• [ABOUT THIS EXERCISE] Exclude the pictures, then copy all remaining records exactly.

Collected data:
......

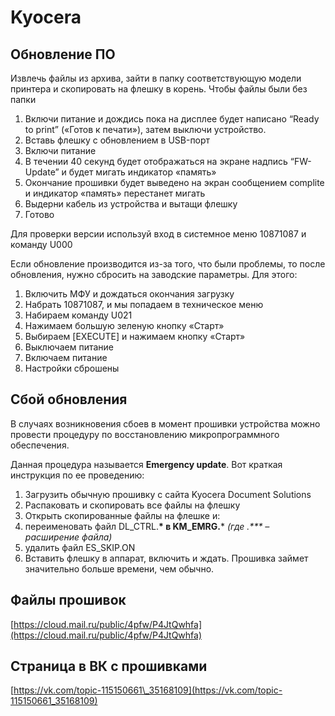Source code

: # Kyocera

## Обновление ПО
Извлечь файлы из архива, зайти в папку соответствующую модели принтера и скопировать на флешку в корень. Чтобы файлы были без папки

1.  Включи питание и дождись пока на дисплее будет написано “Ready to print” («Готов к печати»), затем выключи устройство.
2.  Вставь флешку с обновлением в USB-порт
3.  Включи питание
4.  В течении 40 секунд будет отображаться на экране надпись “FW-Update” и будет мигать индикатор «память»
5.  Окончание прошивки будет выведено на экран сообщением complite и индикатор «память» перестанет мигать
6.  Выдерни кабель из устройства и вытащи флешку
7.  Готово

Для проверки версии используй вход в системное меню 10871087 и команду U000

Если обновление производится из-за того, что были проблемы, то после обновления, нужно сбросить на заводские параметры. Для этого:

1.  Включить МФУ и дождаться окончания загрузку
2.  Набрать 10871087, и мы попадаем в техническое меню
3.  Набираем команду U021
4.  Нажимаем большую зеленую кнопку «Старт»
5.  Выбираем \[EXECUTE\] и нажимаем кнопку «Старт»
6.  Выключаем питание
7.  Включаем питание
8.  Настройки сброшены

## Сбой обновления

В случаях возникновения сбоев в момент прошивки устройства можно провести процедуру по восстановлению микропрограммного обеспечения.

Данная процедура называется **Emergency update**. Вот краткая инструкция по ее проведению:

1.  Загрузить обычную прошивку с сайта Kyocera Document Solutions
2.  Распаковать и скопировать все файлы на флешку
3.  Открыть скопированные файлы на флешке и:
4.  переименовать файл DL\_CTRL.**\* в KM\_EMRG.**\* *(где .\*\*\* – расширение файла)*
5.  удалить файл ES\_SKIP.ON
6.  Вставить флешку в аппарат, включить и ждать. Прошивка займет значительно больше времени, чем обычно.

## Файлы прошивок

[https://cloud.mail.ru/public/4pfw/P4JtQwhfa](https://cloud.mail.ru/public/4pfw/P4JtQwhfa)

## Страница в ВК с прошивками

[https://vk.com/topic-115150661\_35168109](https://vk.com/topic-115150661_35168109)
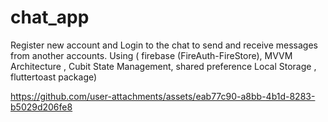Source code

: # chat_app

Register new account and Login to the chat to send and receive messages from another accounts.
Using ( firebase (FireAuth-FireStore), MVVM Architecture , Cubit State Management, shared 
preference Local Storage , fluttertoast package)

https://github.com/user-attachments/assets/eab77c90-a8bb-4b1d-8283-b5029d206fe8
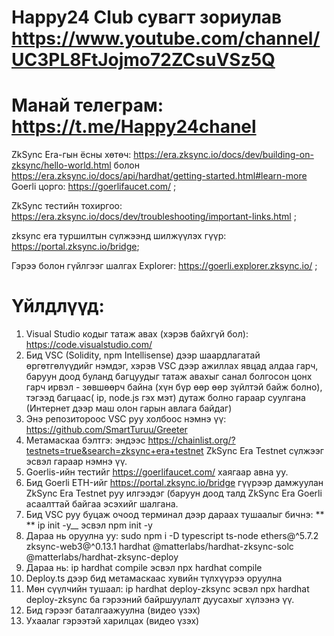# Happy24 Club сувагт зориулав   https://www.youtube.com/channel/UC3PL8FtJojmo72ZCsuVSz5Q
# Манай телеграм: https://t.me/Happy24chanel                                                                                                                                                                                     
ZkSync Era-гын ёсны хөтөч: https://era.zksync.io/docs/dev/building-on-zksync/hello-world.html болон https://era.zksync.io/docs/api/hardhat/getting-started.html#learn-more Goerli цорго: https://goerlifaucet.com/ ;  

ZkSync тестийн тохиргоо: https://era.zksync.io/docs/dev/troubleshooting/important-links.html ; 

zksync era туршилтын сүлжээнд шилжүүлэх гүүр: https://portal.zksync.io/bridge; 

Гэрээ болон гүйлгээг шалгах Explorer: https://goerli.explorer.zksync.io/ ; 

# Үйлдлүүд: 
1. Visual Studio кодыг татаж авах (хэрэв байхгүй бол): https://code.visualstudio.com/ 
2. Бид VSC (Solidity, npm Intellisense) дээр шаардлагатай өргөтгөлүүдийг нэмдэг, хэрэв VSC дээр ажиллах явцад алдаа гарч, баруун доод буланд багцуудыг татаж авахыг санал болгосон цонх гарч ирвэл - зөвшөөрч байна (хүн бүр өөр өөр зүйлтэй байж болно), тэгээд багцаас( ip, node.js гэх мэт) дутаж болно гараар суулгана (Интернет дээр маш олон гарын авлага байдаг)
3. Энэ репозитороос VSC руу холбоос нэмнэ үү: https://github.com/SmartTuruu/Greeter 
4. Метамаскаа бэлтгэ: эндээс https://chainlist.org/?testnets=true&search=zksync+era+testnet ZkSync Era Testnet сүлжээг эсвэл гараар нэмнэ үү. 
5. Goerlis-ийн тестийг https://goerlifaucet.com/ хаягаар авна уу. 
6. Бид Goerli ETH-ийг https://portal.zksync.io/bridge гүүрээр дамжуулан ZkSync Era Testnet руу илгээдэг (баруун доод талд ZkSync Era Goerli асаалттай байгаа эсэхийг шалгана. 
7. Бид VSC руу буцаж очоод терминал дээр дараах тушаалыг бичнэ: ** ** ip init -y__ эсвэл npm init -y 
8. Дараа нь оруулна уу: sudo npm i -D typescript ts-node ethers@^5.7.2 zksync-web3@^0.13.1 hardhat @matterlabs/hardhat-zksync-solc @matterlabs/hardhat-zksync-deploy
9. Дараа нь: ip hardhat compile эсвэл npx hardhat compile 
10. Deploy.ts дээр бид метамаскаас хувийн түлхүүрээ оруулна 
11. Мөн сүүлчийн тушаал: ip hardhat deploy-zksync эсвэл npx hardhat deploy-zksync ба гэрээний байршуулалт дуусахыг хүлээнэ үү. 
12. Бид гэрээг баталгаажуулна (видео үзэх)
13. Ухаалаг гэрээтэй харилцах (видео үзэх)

......

• [TASK ANSWER]
Source code

: # Kyocera

## Обновление ПО
Извлечь файлы из архива, зайти в папку соответствующую модели принтера и скопировать на флешку в корень. Чтобы файлы были без папки

1.  Включи питание и дождись пока на дисплее будет написано “Ready to print” («Готов к печати»), затем выключи устройство.
2.  Вставь флешку с обновлением в USB-порт
3.  Включи питание
4.  В течении 40 секунд будет отображаться на экране надпись “FW-Update” и будет мигать индикатор «память»
5.  Окончание прошивки будет выведено на экран сообщением complite и индикатор «память» перестанет мигать
6.  Выдерни кабель из устройства и вытащи флешку
7.  Готово

Для проверки версии используй вход в системное меню 10871087 и команду U000

Если обновление производится из-за того, что были проблемы, то после обновления, нужно сбросить на заводские параметры. Для этого:

1.  Включить МФУ и дождаться окончания загрузку
2.  Набрать 10871087, и мы попадаем в техническое меню
3.  Набираем команду U021
4.  Нажимаем большую зеленую кнопку «Старт»
5.  Выбираем \[EXECUTE\] и нажимаем кнопку «Старт»
6.  Выключаем питание
7.  Включаем питание
8.  Настройки сброшены

## Сбой обновления

В случаях возникновения сбоев в момент прошивки устройства можно провести процедуру по восстановлению микропрограммного обеспечения.

Данная процедура называется **Emergency update**. Вот краткая инструкция по ее проведению:

1.  Загрузить обычную прошивку с сайта Kyocera Document Solutions
2.  Распаковать и скопировать все файлы на флешку
3.  Открыть скопированные файлы на флешке и:
4.  переименовать файл DL\_CTRL.**\* в KM\_EMRG.**\* *(где .\*\*\* – расширение файла)*
5.  удалить файл ES\_SKIP.ON
6.  Вставить флешку в аппарат, включить и ждать. Прошивка займет значительно больше времени, чем обычно.

## Файлы прошивок

[https://cloud.mail.ru/public/4pfw/P4JtQwhfa](https://cloud.mail.ru/public/4pfw/P4JtQwhfa)

## Страница в ВК с прошивками

[https://vk.com/topic-115150661\_35168109](https://vk.com/topic-115150661_35168109)
Source code

: # chat_app

Register new account and Login to the chat to send and receive messages from another accounts.
Using ( firebase (FireAuth-FireStore), MVVM Architecture , Cubit State Management, shared 
preference Local Storage , fluttertoast package)

https://github.com/user-attachments/assets/eab77c90-a8bb-4b1d-8283-b5029d206fe8
# Happy24 Club сувагт зориулав   https://www.youtube.com/channel/UC3PL8FtJojmo72ZCsuVSz5Q
# Манай телеграм: https://t.me/Happy24chanel                                                                                                                                                                                     
ZkSync Era-гын ёсны хөтөч: https://era.zksync.io/docs/dev/building-on-zksync/hello-world.html болон https://era.zksync.io/docs/api/hardhat/getting-started.html#learn-more Goerli цорго: https://goerlifaucet.com/ ;  

ZkSync тестийн тохиргоо: https://era.zksync.io/docs/dev/troubleshooting/important-links.html ; 

zksync era туршилтын сүлжээнд шилжүүлэх гүүр: https://portal.zksync.io/bridge; 

Гэрээ болон гүйлгээг шалгах Explorer: https://goerli.explorer.zksync.io/ ; 

# Үйлдлүүд: 
1. Visual Studio кодыг татаж авах (хэрэв байхгүй бол): https://code.visualstudio.com/ 
2. Бид VSC (Solidity, npm Intellisense) дээр шаардлагатай өргөтгөлүүдийг нэмдэг, хэрэв VSC дээр ажиллах явцад алдаа гарч, баруун доод буланд багцуудыг татаж авахыг санал болгосон цонх гарч ирвэл - зөвшөөрч байна (хүн бүр өөр өөр зүйлтэй байж болно), тэгээд багцаас( ip, node.js гэх мэт) дутаж болно гараар суулгана (Интернет дээр маш олон гарын авлага байдаг)
3. Энэ репозитороос VSC руу холбоос нэмнэ үү: https://github.com/SmartTuruu/Greeter 
4. Метамаскаа бэлтгэ: эндээс https://chainlist.org/?testnets=true&search=zksync+era+testnet ZkSync Era Testnet сүлжээг эсвэл гараар нэмнэ үү. 
5. Goerlis-ийн тестийг https://goerlifaucet.com/ хаягаар авна уу. 
6. Бид Goerli ETH-ийг https://portal.zksync.io/bridge гүүрээр дамжуулан ZkSync Era Testnet руу илгээдэг (баруун доод талд ZkSync Era Goerli асаалттай байгаа эсэхийг шалгана. 
7. Бид VSC руу буцаж очоод терминал дээр дараах тушаалыг бичнэ: ** ** ip init -y__ эсвэл npm init -y 
8. Дараа нь оруулна уу: sudo npm i -D typescript ts-node ethers@^5.7.2 zksync-web3@^0.13.1 hardhat @matterlabs/hardhat-zksync-solc @matterlabs/hardhat-zksync-deploy
9. Дараа нь: ip hardhat compile эсвэл npx hardhat compile 
10. Deploy.ts дээр бид метамаскаас хувийн түлхүүрээ оруулна 
11. Мөн сүүлчийн тушаал: ip hardhat deploy-zksync эсвэл npx hardhat deploy-zksync ба гэрээний байршуулалт дуусахыг хүлээнэ үү. 
12. Бид гэрээг баталгаажуулна (видео үзэх)
13. Ухаалаг гэрээтэй харилцах (видео үзэх)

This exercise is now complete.